Work instruction: Would you please set down the lines of the data from the one containing "node_exporter zfs error" to the final line, exactly and only those?

Records shown:
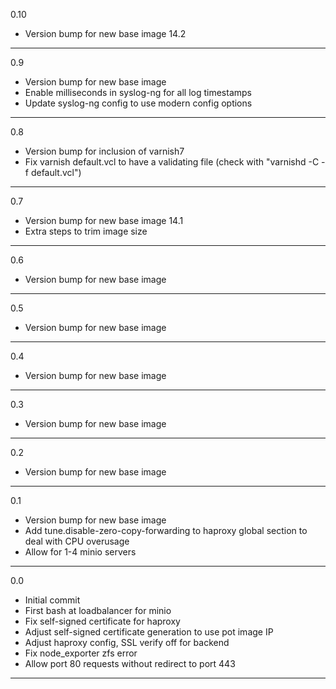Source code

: 0.10

* Version bump for new base image 14.2
  
---

0.9

* Version bump for new base image
* Enable milliseconds in syslog-ng for all log timestamps
* Update syslog-ng config to use modern config options

---

0.8

* Version bump for inclusion of varnish7
* Fix varnish default.vcl to have a validating file (check with "varnishd -C -f default.vcl")

---

0.7

* Version bump for new base image 14.1
* Extra steps to trim image size

---

0.6

* Version bump for new base image

---

0.5

* Version bump for new base image

---

0.4

* Version bump for new base image

---

0.3

* Version bump for new base image

---

0.2

* Version bump for new base image

---

0.1

* Version bump for new base image
* Add tune.disable-zero-copy-forwarding to haproxy global section to deal with CPU overusage
* Allow for 1-4 minio servers

---

0.0

* Initial commit
* First bash at loadbalancer for minio
* Fix self-signed certificate for haproxy
* Adjust self-signed certificate generation to use pot image IP
* Adjust haproxy config, SSL verify off for backend
* Fix node_exporter zfs error
* Allow port 80 requests without redirect to port 443

---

Exercise response:
* Fix node_exporter zfs error
* Allow port 80 requests without redirect to port 443

---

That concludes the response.